Literary Affairs

Theatre of the Mind: Erin Hart’s Haunted Ground

Erin Hart‘s Haunted Ground is not a new book but rather a work published nearly a decade ago. Nonetheless it intrigued me as an audiobook so I asked the publicist at the digital publishing arm of Random Hose and he sent along a download link. I had read it quite some time ago and was curious as to how it translated as a Theatre of the Mind experience.

As my review said, ‘Erin Hart’s first novel, Haunted Ground, weaves a tight but complex tale of how the head of a red-headed woman found in a bog by a farmer cutting peat to heat his home gets tangled up in both history and myth, as reflected in the minds of those involved in solving this case — and those who don’t want the puzzle solved. Was she murdered? Oh, yes — decapitated quite efficiently. But who murdered her? And why? Was it millennia ago? Or was it but a few years ago? (Bogs preserve organic material for very long periods.) And who now knows what happened to her?

As I just noted, Haunted Ground begins when a farmer cutting turf in the west of Ireland makes a grisly discovery: the perfectly preserved severed head of a beautiful young woman with long red hair. Called out to the bog to investigate, Irish archeologist Cormac Maguire and American pathologist Nora Gavin are thrown together by their shared curiosity about her fate.(And mutual attraction to each other as well — no surprise.) Imbuing her with a status out of myth itself, Cormac will name her, in Gaelic, calin rau, making her more than merely a dead girl. She is, in a real sense, representative of the whole history of Ireland. Was she killed by a Druid priest? A murderous husband? A stranger from elsewhere?

I haven’t listened to anything set in Ireland so I want to note that it helps that Hart’s married to Paddy O’Brien, whom we reviewed in the guise of Chulrua whose CD, Barefoot on the Altar, we’ve reviewed. Though it’s just a bit of a stretch as regards believability, all three of the characters looking into the matter of the myriad mysteries in this book are Irish traditional musicians! Not ‘tall surprisingly, there are great Irish music seisiúns here!

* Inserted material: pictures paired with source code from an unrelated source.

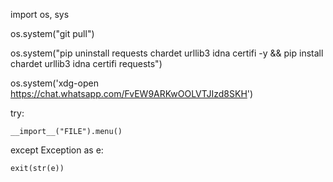 import os, sys

 

os.system("git pull")

 

os.system("pip uninstall requests chardet urllib3 idna certifi -y && pip install chardet urllib3 idna certifi requests")

 

os.system('xdg-open https://chat.whatsapp.com/FvEW9ARKwOOLVTJIzd8SKH')

 

try:

 

    __import__("FILE").menu()

 

except Exception as e:

 

    exit(str(e))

Ok, I’ve now listened to about four hours of this Haunted Ground so I can now say that the narrator, Jennifer McMahon, does an absolutely perfect job of capturing both the individuals in the story and the setting of the story, the latter being the rural West country and its very long and tortured history. The only biographic information on her comes from, surprise not, the website of Erin Hart: ‘Jennifer McMahon’ is actually a stage name of Rosalyn Landor, a multi-talented actress with extensive theater, film, and television credits, who really brings the stories to life. (Mystery fans might be pleased to know that Roz has appeared in Rumpole of the Bailey and The Adventures of Sherlock Holmes, starring Jeremy Brett. And for all you sci-fi fans, she was also in an episode of Star Trek: The Next Generation.’ I thought given how well she did at capturing Irish accents that she’d be Irish born and raised but she’s actually London born and bred! That role on Star Trek: The Next Generation was a red-haired Irish cailín named Brenna Odell who had her hair washed by Will Riker starting at her feet!

All in all, I’m quite enjoying this work and am certainly looking forward to the sequel, Lake of Sorrows as it’s got a better than average mystery, great narration, and is a fascinating look at a aspect of Irish culture most often overlooked.